▶ _HOW TO COMPLETE THIS TASK_
Return only those lines of the listing that hold the word "Linux".

▶ _INPUT DATA_

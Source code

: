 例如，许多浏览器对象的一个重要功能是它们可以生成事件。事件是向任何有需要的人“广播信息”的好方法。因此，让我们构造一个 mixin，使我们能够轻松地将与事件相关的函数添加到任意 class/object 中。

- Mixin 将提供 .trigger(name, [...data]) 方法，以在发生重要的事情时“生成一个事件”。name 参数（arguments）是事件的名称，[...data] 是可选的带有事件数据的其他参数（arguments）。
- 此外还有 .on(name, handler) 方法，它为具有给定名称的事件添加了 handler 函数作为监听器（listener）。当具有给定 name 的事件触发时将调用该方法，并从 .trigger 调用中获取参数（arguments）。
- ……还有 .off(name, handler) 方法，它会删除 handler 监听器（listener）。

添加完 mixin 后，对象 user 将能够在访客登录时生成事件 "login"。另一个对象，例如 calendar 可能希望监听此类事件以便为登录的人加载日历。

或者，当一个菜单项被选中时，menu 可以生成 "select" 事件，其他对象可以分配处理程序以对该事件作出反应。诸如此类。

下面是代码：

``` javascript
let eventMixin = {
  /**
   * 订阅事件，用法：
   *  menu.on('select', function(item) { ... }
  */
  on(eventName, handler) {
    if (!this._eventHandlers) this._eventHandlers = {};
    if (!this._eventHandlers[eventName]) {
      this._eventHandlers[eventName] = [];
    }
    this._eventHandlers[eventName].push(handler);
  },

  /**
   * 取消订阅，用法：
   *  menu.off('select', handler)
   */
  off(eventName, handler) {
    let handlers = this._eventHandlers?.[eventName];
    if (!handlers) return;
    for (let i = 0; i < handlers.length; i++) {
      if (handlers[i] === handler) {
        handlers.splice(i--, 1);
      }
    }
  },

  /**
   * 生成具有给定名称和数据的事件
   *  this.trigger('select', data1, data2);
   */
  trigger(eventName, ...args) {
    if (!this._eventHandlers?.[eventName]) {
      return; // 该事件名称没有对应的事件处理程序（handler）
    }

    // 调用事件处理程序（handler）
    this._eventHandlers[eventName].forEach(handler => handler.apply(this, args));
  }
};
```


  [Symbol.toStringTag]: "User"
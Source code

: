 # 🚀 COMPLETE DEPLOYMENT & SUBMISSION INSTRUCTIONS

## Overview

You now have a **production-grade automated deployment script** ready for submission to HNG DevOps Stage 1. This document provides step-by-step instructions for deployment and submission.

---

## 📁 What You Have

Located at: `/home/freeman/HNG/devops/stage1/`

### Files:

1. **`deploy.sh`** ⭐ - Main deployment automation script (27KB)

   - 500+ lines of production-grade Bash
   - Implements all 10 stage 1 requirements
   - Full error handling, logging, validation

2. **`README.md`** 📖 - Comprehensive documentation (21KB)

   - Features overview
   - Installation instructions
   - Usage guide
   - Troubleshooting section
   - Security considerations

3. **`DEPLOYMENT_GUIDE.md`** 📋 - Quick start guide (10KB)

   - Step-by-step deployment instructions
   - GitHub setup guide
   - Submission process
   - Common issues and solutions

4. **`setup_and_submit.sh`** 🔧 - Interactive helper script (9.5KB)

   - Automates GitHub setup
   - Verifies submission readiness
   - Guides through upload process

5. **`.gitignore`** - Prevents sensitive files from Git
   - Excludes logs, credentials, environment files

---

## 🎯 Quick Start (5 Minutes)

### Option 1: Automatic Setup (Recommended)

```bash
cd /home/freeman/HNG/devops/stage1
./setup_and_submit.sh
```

* * *

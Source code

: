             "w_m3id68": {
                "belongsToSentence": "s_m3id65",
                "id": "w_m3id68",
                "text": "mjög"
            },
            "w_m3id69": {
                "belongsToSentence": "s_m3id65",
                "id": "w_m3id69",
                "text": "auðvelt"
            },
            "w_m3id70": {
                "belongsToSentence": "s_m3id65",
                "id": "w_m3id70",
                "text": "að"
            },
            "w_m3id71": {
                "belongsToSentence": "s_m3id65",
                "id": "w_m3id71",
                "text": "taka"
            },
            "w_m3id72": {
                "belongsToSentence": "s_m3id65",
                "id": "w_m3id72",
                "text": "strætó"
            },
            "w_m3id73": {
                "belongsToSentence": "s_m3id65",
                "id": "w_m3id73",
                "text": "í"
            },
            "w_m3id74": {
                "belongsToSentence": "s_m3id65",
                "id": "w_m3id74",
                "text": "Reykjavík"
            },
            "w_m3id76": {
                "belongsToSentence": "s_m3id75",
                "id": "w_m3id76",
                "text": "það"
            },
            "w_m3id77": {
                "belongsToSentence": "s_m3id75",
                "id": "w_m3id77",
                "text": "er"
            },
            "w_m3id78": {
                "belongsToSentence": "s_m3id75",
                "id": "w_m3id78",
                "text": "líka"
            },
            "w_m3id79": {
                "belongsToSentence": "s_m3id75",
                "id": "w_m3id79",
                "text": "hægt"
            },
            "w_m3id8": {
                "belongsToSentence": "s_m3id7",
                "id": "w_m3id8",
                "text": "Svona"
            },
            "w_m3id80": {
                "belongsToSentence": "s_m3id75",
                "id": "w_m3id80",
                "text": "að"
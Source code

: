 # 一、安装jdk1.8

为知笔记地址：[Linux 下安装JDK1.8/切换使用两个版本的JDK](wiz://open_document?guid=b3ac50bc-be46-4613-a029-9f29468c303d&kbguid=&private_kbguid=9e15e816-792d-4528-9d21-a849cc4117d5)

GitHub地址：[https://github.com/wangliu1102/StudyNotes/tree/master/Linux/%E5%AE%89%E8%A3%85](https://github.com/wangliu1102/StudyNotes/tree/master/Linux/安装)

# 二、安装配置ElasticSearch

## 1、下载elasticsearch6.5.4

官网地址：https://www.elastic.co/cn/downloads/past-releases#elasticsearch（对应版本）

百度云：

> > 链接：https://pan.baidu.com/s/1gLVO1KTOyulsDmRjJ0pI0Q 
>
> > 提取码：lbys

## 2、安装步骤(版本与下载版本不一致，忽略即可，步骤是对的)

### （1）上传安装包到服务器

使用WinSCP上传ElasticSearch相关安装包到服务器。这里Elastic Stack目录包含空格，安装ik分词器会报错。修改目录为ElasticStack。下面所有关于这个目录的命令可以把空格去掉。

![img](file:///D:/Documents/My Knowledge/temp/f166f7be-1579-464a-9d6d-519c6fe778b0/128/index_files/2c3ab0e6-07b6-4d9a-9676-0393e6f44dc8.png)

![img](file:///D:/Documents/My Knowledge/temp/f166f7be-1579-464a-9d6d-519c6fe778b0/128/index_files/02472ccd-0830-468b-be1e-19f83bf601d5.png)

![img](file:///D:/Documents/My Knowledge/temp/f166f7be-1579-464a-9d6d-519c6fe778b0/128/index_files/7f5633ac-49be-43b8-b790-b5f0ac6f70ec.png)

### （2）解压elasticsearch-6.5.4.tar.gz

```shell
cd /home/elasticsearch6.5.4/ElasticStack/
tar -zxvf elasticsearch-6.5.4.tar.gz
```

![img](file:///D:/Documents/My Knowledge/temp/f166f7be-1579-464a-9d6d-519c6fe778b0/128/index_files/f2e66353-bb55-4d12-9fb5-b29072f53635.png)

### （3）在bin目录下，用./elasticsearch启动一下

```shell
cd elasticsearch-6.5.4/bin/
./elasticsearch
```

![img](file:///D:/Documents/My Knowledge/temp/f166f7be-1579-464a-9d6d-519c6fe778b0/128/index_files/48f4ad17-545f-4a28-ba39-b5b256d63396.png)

==

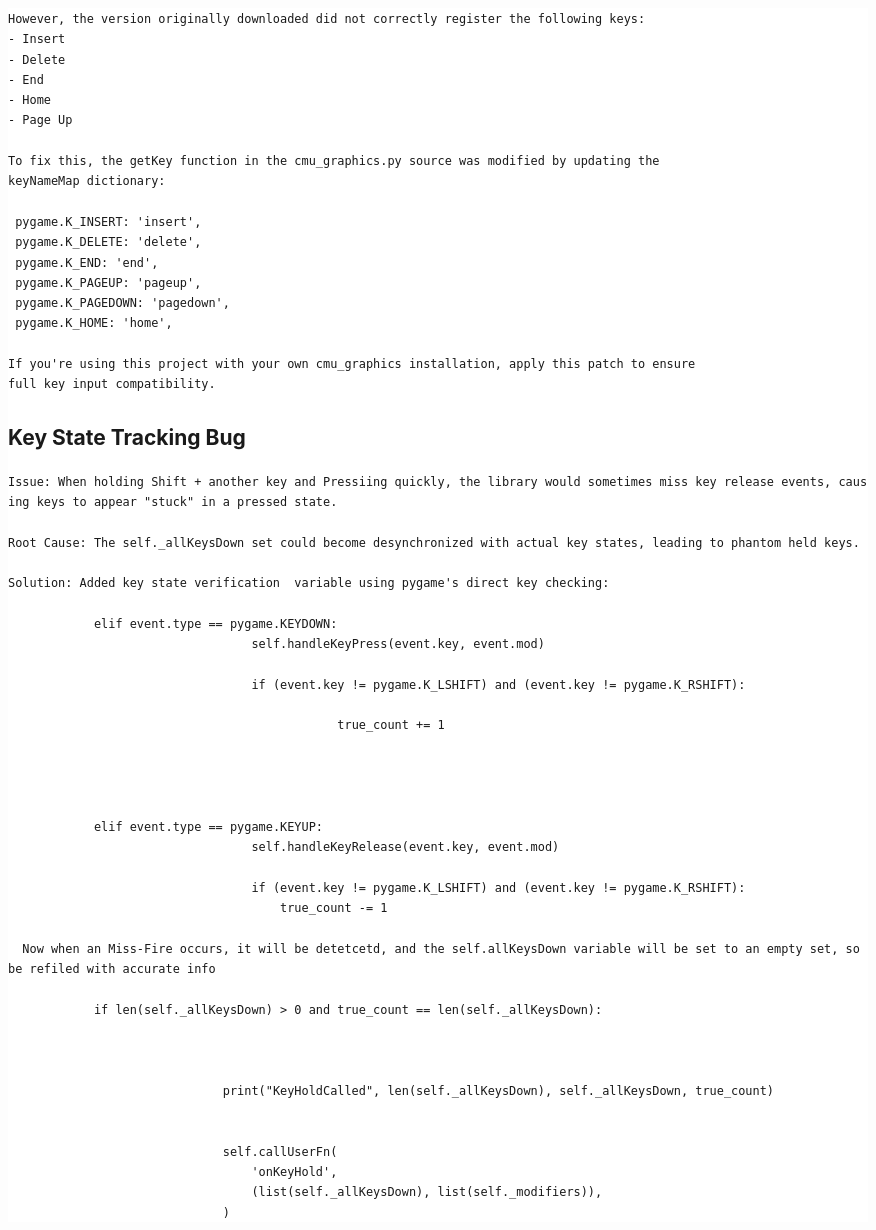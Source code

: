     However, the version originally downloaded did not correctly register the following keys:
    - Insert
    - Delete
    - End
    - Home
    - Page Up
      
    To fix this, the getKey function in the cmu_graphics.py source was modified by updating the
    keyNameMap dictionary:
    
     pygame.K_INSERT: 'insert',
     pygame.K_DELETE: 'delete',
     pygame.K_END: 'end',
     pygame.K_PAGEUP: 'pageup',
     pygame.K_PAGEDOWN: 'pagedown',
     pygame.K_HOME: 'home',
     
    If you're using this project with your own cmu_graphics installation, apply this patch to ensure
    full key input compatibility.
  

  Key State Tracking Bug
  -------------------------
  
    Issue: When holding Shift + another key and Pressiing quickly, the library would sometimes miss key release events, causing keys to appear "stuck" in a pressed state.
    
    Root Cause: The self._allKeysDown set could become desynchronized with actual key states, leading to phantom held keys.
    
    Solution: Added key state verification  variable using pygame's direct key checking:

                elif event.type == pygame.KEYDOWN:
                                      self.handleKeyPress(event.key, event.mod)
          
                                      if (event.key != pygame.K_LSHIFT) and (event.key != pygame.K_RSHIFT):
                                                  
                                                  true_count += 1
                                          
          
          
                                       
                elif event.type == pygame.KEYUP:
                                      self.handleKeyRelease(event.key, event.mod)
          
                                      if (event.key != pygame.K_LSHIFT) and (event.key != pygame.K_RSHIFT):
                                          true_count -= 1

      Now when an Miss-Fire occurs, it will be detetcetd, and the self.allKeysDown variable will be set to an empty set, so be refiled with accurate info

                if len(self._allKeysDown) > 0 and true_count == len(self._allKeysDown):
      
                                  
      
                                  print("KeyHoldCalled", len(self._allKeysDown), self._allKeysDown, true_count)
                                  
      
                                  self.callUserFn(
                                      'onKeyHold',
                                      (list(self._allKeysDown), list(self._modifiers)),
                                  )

▶ _RESPONSE AREA_
为知笔记地址：[Linux 下安装JDK1.8/切换使用两个版本的JDK](wiz://open_document?guid=b3ac50bc-be46-4613-a029-9f29468c303d&kbguid=&private_kbguid=9e15e816-792d-4528-9d21-a849cc4117d5)
GitHub地址：[https://github.com/wangliu1102/StudyNotes/tree/master/Linux/%E5%AE%89%E8%A3%85](https://github.com/wangliu1102/StudyNotes/tree/master/Linux/安装)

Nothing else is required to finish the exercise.